Fast Retailing delivered first-half results that were impressive, showing strength globally, a rare find in our retail coverage list. The continued expansion across geographies allows the company to penetrate new audiences, and smart acquisitions like J Brand earlier this year follow suit, helping Fast Retailing reach the high-end consumer and high-end retailers in the United States en masse, previously uncharted waters for this company.
In the first half of fiscal 2013, total group sales rose 17% year over year, to JPY 614.8 billion. UNIQLO Japan’s revenue grew 6.2% to JPY 387.2 billion with same-store sales of 3.6%, while UNIQLO International’s sales rose 65% to JPY 130.6 billion, helped by the strong performance of Asian locations (China, Hong Kong, Taiwan, and South Korea) and a significantly increased store base. The global brands segment offered double-digit sales growth; we’d expect this segment to perform relatively well as it adds J Brand to its offerings this year, which represented roughly 5% of the segment’s previous sales. The gross margin contracted 170 basis points to 49.4%, as UNIQLO Japan experienced more discounting due to more and longer limited-period sales and excess winter inventory.
The outlook remains promising for the company, with 2013 sales expected to surpass JPY 1 trillion for the first time (increasing 19% year over year). Additionally, management anticipates operating income should rise more than 16%, to JPY 147.5 billion and net income should rise 28%, to JPY 91.5 billion. The store base is expected to rise to 2,456 locations by fiscal year end, with more than 230 new global locations opening this year, with two-thirds of these expected to come via UNIQLO International and the remainder largely through the Global Brands segment.

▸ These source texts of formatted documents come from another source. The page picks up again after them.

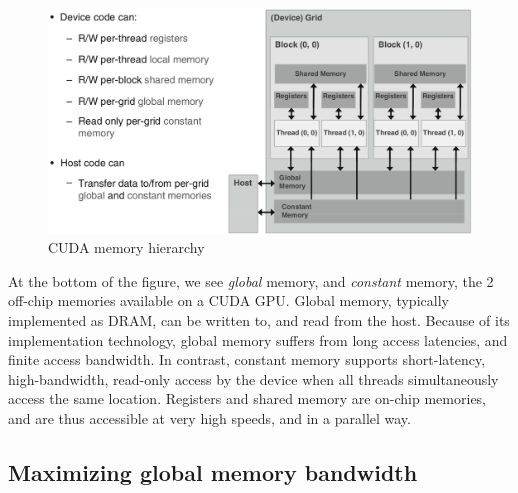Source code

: \documentclass[10pt, a4paper]{report}
\begin{document}
\begin{figure}
\centering
\includegraphics[scale=0.25]{figs/cuda_memory_hierarchy}
\caption{CUDA memory hierarchy}
\label{fig:cuda_memory_hierarchy}
\end{figure}

At the bottom of the figure, we see \emph{global} memory, and \emph{constant}
memory, the 2 off-chip memories available on a CUDA GPU.
Global memory, typically implemented as DRAM, can be written to, and read from
the host.
Because of its implementation technology, global memory suffers from long access
latencies, and finite access bandwidth.
In contrast, constant memory supports short-latency, high-bandwidth, read-only
access by the device when all threads simultaneously access the same location.
Registers and shared memory are on-chip memories, and are thus accessible at
very high speeds, and in a parallel way.

\subsection{Maximizing global memory bandwidth}



\end{document}
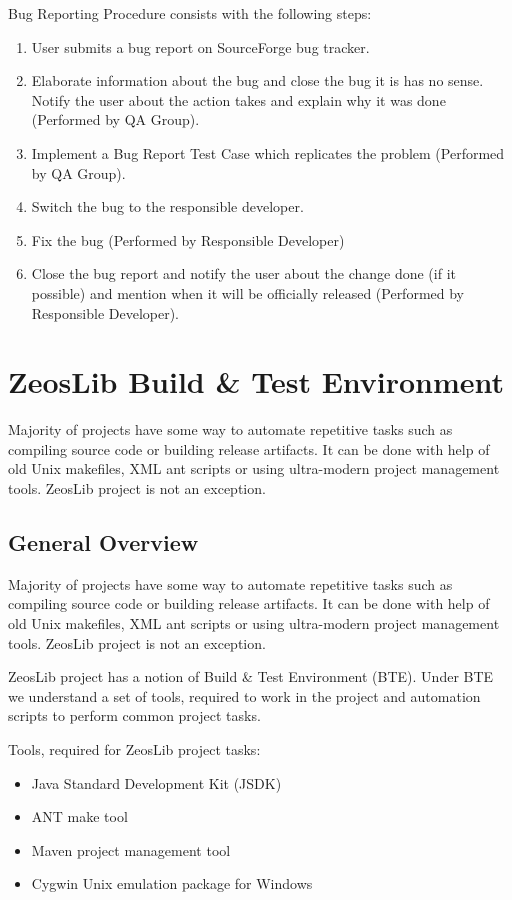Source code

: \documentclass[a4paper,12pt,oneside]{book}
\begin{document}
Bug Reporting Procedure consists with the following steps:
\begin{enumerate}
  \item User submits a bug report on SourceForge bug tracker.
	\item
	  Elaborate information about the bug and close the bug it is has no sense.
		Notify the user about the action takes and explain why it was done (Performed by QA Group).
	\item Implement a Bug Report Test Case which replicates the problem (Performed by QA Group).
	\item Switch the bug to the responsible developer.
	\item Fix the bug (Performed by Responsible Developer)
	\item Close the bug report and notify the user about the change done (if it possible) and mention when it will be officially released (Performed by Responsible Developer).
\end{enumerate}

\chapter{ZeosLib Build \& Test Environment}

Majority of projects have some way to automate repetitive tasks such as compiling source code or building release artifacts.
It can be done with help of old Unix makefiles, XML ant scripts or using ultra-modern project management tools.
ZeosLib project is not an exception.

\section{General Overview}
Majority of projects have some way to automate repetitive tasks such as compiling source code or building release artifacts.
It can be done with help of old Unix makefiles, XML ant scripts or using ultra-modern project management tools.
ZeosLib project is not an exception.

ZeosLib project has a notion of Build \& Test Environment (BTE).
Under BTE we understand a set of tools, required to work in the project and automation scripts to perform common project tasks.

Tools, required for ZeosLib project tasks:
\begin{itemize}
  \item Java Standard Development Kit (JSDK)
	\item ANT make tool
	\item Maven project management tool
	\item Cygwin Unix emulation package for Windows
\end{itemize}
\end{document}
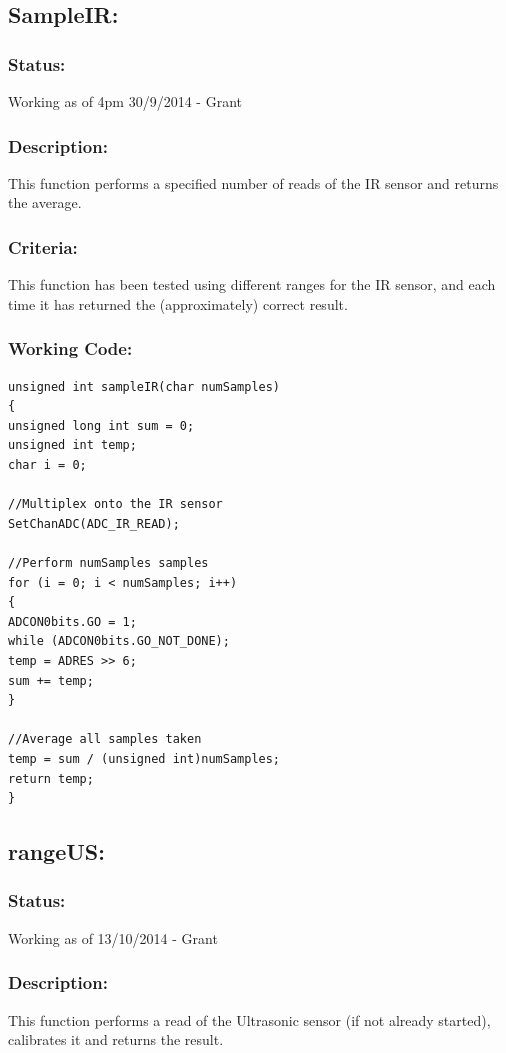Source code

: \documentclass[]{report}
\begin{document}
\subsection{SampleIR:}
\subsubsection{Status:}
Working as of 4pm 30/9/2014 - Grant

\subsubsection{Description:}
This function performs a specified number of reads of the IR sensor and returns the average.

\subsubsection{Criteria:}
This function has been tested using different ranges for the IR sensor, and each time it has returned the (approximately) correct result.

\subsubsection{Working Code:}
\begin{lstlisting}
unsigned int sampleIR(char numSamples)
{
unsigned long int sum = 0;
unsigned int temp;
char i = 0;

//Multiplex onto the IR sensor
SetChanADC(ADC_IR_READ);

//Perform numSamples samples
for (i = 0; i < numSamples; i++)
{
ADCON0bits.GO = 1;
while (ADCON0bits.GO_NOT_DONE);
temp = ADRES >> 6;
sum += temp;
}

//Average all samples taken
temp = sum / (unsigned int)numSamples;
return temp;
}
\end{lstlisting}

\subsection{rangeUS:}
\subsubsection{Status:}
Working as of 13/10/2014 - Grant

\subsubsection{Description:}
This function performs a read of the Ultrasonic sensor (if not already started), calibrates it and returns the result.
\end{document}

With the first half of the year offering the majority of the company’s earnings, we think the estimates the management team has laid out seem achievable, especially since new locations should help drive unit volume significantly overseas (outside of Japan). The leadership continues to be open to acquisitions, and we think if it continues to purchase well-known brands, like J Brand, there could be upside to our top and bottom line estimates.